Response 1
I concur that the “prison” in Orwell’s 1984 is the mind, as individuals in Oceania experience the “prison system” of the criminalization of radical thought. The Inner Party’s enforcement of strict rules, through the authority of the “Thought Police”, perpetrates the persecution of individualism and restricts the independence of individuals in thinking, thereby promoting the experience of imprisonment among them. This means that the relationship between the Inner Party and citizens is that of complete control and inhibition. In essence, the citizens are not free to pursue their own interests and desires, instead having to adhere to the laws and requirements of the Party, even in their thoughts.
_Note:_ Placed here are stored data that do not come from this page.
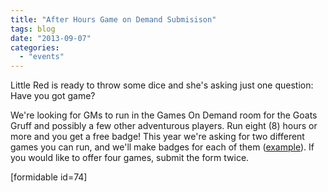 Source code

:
 ```yaml
---
title: "After Hours Game on Demand Submisison"
tags: blog
date: "2013-09-07"
categories: 
  - "events"
---
```


Little Red is ready to throw some dice and she's asking just one question: Have you got game?

We're looking for GMs to run in the Games On Demand room for the Goats Gruff and possibly a few other adventurous players. Run eight (8) hours or more and you get a free badge! This year we're asking for two different games you can run, and we'll make badges for each of them ([example](http://www.bigbadcon.com/games-on-demand-badges-courtesy-bully-pulpit/ "Games On Demand Badges – Courtesy Bully Pulpit")). If you would like to offer four games, submit the form twice.

\[formidable id=74\]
The “prisoners” in both 1984 and The Matrix serve as the sources of energy and labor for the respective systems of power, thereby illustrating the systems’ exploitation and imprisonment of the individuals.
Response 2
I concur with the writer that the freedom of human consciousness is a central factor in the concept of a “prison” in Orwell’s 1984, Escape from New York, and The Matrix. The lack of this freedom promotes a sense of confinement of the human body in a restricted scope or structure, thereby creating a “prison”. In both Orwell’s 1984 and The Matrix, imprisonment takes the form of control over individuals’ minds through fear and the compulsion to obey specific rules concerning individual thoughts. Inhibition of the thoughts and minds of individuals creates a prison through control over the ideas and minds of individuals. The authorities rewire the minds of individuals (through control over them) to exploit them and make them docile, and hence alienate them from the real or desired states of their minds. This means that the minds, ideas, and thoughts of these individuals are not their own, but rather, are subject to outside control. I concur that in their depictions of the “prison”, the texts illustrate that societies could act as, or transform into, prisons despite lacking the traditional structures or mechanisms of a prison structure when their members lack fundamental freedoms in their lives.